-- Material for the task --
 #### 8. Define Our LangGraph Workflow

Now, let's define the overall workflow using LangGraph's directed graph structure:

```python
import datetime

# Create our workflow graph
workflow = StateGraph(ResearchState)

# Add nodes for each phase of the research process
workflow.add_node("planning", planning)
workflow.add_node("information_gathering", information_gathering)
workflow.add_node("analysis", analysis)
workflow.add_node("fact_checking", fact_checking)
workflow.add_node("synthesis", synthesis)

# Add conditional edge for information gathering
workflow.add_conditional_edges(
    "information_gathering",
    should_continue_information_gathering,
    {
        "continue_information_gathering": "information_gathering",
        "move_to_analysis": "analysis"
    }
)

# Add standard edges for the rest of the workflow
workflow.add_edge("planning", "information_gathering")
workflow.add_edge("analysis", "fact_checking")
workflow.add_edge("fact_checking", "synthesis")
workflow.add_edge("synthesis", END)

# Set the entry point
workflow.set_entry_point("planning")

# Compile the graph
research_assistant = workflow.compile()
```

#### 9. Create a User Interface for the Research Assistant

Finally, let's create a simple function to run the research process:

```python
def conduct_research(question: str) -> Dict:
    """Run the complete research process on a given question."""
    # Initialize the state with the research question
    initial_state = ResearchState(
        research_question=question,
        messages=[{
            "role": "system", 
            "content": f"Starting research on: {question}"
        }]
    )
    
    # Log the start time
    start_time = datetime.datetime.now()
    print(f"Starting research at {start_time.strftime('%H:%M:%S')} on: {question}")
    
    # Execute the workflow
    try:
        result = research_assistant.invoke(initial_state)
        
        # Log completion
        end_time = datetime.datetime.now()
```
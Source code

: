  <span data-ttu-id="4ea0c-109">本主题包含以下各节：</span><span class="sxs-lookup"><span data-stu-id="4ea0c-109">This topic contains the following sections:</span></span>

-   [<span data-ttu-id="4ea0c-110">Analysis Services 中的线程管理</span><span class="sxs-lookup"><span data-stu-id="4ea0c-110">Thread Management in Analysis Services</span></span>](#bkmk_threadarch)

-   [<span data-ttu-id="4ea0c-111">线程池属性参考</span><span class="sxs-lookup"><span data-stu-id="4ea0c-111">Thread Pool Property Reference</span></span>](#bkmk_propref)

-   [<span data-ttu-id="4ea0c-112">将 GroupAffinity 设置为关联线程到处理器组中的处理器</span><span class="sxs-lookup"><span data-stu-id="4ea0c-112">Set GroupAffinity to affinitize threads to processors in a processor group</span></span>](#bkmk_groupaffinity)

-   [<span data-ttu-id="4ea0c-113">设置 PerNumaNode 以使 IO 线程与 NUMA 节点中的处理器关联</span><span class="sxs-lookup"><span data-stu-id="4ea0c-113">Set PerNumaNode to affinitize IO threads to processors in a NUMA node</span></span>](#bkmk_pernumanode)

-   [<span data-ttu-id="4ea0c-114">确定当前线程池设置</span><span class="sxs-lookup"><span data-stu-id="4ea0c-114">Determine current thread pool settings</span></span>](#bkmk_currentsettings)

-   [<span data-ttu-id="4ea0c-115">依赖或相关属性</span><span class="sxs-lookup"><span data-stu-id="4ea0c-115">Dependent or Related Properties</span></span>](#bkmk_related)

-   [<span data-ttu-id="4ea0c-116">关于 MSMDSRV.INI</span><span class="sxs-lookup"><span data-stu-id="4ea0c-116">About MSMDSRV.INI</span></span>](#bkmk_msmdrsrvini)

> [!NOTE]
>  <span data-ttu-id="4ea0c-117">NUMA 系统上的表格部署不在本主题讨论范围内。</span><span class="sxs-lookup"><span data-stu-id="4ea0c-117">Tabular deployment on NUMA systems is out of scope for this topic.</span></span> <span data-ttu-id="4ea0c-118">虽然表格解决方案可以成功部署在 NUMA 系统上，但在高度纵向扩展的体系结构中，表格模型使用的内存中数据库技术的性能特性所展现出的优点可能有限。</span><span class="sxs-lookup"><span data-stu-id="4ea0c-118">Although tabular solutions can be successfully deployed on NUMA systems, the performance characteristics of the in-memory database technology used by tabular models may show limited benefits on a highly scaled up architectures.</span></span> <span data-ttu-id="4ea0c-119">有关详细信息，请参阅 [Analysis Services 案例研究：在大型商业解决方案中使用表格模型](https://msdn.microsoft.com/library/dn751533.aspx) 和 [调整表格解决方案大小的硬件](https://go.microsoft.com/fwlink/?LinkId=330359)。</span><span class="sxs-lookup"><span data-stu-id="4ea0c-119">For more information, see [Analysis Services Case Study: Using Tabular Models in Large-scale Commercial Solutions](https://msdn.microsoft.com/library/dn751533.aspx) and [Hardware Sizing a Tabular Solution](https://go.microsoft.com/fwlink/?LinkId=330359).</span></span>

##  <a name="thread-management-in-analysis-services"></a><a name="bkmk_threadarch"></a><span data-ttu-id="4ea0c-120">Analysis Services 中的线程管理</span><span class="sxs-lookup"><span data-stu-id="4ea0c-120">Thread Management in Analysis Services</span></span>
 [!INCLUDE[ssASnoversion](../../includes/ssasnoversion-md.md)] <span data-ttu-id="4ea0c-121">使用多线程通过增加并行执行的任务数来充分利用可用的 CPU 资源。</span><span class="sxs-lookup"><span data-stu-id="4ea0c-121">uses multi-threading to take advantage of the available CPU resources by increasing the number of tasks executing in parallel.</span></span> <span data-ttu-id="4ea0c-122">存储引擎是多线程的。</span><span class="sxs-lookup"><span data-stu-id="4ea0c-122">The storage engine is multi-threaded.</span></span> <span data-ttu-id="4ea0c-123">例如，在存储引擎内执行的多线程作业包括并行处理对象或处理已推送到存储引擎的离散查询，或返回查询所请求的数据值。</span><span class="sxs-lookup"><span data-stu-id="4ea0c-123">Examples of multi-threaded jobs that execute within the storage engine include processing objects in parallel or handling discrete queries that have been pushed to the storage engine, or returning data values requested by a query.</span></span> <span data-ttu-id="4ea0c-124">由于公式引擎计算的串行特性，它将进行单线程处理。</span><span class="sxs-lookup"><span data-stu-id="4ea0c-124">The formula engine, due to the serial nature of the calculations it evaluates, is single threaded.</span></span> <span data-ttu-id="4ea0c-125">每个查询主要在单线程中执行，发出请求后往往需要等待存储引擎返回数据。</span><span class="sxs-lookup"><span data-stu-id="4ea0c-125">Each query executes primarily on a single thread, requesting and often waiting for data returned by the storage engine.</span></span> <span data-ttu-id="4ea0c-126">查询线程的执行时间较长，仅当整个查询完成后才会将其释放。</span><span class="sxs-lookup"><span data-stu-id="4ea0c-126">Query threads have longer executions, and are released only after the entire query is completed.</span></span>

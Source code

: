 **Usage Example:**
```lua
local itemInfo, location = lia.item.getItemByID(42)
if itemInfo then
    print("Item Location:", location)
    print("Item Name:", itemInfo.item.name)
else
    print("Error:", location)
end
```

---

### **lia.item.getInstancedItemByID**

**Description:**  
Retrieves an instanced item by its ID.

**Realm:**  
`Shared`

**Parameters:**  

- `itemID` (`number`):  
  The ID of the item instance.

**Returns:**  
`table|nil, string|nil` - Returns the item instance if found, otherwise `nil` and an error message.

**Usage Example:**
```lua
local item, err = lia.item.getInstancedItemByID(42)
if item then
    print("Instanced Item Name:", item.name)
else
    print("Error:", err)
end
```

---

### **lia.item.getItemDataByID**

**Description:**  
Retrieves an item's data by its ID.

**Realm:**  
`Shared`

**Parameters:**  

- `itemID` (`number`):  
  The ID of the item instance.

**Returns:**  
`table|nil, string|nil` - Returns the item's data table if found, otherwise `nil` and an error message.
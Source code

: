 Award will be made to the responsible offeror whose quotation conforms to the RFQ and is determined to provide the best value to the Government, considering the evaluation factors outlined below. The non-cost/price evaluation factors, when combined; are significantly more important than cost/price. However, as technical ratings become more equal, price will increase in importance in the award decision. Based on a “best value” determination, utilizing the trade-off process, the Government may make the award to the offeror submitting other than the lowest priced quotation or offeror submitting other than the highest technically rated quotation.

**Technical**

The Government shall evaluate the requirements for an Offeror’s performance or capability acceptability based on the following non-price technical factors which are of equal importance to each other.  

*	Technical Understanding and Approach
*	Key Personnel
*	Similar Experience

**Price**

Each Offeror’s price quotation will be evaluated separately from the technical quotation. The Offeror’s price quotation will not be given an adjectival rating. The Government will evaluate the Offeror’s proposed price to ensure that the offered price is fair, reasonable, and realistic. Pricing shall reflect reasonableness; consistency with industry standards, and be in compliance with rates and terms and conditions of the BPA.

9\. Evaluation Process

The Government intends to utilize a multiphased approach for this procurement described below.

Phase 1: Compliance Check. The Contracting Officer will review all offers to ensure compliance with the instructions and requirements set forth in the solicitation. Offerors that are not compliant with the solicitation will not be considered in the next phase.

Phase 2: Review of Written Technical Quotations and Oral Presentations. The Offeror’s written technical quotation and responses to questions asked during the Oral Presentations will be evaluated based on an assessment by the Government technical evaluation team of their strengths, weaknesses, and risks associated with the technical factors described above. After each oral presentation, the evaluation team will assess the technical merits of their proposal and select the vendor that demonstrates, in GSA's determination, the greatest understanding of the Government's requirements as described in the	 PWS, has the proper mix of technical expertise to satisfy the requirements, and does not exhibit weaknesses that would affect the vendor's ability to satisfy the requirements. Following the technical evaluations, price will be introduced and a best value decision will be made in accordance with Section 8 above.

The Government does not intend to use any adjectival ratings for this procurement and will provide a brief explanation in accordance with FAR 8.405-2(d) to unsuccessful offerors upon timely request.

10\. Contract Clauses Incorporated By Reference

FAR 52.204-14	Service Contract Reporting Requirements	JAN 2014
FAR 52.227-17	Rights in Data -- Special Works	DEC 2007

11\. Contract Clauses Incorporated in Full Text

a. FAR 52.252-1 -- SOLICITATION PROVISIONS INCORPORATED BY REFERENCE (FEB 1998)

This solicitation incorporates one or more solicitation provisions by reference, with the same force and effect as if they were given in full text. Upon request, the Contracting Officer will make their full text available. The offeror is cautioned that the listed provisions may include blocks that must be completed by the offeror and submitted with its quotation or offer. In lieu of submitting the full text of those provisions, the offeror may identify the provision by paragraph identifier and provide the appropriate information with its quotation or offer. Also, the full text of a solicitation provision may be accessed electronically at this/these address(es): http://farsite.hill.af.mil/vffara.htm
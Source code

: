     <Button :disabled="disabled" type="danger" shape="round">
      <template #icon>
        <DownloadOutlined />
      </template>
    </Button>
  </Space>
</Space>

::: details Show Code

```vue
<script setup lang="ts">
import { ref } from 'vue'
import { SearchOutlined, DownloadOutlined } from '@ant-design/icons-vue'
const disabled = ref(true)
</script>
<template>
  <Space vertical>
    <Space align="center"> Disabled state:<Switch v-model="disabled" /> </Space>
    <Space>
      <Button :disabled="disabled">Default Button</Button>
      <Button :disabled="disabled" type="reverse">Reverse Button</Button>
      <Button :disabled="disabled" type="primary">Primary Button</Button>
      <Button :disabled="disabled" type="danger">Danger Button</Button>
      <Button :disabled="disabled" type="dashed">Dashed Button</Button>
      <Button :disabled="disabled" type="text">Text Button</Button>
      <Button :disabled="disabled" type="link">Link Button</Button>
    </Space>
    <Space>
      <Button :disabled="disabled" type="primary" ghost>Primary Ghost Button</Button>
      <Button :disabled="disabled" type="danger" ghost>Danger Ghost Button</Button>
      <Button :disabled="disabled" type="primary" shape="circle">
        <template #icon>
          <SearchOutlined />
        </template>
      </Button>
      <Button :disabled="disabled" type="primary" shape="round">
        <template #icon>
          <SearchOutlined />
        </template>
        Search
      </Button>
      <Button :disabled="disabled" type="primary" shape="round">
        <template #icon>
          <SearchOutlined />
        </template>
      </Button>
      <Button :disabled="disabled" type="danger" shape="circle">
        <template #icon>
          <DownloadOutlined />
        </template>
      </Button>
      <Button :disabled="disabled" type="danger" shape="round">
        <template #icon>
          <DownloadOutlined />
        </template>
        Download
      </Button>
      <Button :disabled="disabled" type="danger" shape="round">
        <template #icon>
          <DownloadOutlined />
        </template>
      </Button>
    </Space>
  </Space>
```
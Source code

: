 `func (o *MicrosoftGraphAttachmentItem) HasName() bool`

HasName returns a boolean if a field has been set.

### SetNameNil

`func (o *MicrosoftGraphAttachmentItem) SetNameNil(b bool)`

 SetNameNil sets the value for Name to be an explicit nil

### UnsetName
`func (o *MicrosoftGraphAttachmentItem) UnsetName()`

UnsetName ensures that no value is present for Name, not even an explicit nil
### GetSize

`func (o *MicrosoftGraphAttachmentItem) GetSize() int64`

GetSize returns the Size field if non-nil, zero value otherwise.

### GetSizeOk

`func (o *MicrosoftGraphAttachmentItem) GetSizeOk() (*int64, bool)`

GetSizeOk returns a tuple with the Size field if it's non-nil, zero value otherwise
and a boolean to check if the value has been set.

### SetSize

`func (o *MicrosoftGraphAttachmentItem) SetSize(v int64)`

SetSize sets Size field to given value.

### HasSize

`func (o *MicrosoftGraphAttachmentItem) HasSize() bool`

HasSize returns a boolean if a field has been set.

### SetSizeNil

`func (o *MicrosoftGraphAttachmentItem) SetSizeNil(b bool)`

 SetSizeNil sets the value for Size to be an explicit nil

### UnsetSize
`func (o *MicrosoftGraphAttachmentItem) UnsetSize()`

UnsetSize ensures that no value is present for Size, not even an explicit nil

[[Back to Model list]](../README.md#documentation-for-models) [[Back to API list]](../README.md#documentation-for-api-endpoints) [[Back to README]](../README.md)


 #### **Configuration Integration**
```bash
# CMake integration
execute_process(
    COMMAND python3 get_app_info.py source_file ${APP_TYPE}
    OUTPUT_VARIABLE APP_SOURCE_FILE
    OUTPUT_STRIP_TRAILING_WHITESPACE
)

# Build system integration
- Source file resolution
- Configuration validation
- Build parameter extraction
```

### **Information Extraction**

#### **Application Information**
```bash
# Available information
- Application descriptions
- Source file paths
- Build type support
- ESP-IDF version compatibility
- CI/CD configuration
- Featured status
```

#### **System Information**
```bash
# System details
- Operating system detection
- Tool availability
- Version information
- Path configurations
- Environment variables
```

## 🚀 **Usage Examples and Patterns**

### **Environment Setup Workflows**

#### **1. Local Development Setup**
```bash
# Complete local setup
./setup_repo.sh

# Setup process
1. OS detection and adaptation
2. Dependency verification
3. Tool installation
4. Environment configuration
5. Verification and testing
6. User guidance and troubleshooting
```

-- Exercise description --
Wherever the string "Starting" appears in the entries above, return the line it appears on.

-- Result --
            "content": f"Starting research on: {question}"
    print(f"Starting research at {start_time.strftime('%H:%M:%S')} on: {question}")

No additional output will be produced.